> **Work item**: Output each record below exactly as it stands, leaving out the pictures.

** Dataset entries follows **

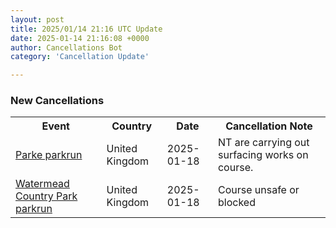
 ```yaml
---
layout: post
title: 2025/01/14 21:16 UTC Update
date: 2025-01-14 21:16:08 +0000
author: Cancellations Bot
category: 'Cancellation Update'

---
```


<h3>New Cancellations</h3>
<div class='hscrollable'>
<table style='width: 100%'>
    <tr>
        <th>Event</th>
        <th>Country</th>
        <th>Date</th>
        <th>Cancellation Note</th>
    </tr>
    <tr>
        <td><a href="https://www.parkrun.org.uk/parke">Parke parkrun</a></td>
        <td>United Kingdom</td>
        <td>2025-01-18</td>
        <td>NT are carrying out surfacing works on course.</td>
    </tr>
    <tr>
        <td><a href="https://www.parkrun.org.uk/watermeadcountrypark">Watermead Country Park parkrun</a></td>
        <td>United Kingdom</td>
        <td>2025-01-18</td>
        <td>Course unsafe or blocked</td>
    </tr>
</table>
</div>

** End of Dataset entries **

> **Response**:
 ```yaml
---
layout: post
title: 2025/01/14 21:16 UTC Update
date: 2025-01-14 21:16:08 +0000
author: Cancellations Bot
category: 'Cancellation Update'

---
```


<h3>New Cancellations</h3>
<div class='hscrollable'>
<table style='width: 100%'>
    <tr>
        <th>Event</th>
        <th>Country</th>
        <th>Date</th>
        <th>Cancellation Note</th>
    </tr>
    <tr>
        <td><a href="https://www.parkrun.org.uk/parke">Parke parkrun</a></td>
        <td>United Kingdom</td>
        <td>2025-01-18</td>
        <td>NT are carrying out surfacing works on course.</td>
    </tr>
    <tr>
        <td><a href="https://www.parkrun.org.uk/watermeadcountrypark">Watermead Country Park parkrun</a></td>
        <td>United Kingdom</td>
        <td>2025-01-18</td>
        <td>Course unsafe or blocked</td>
    </tr>
</table>
</div>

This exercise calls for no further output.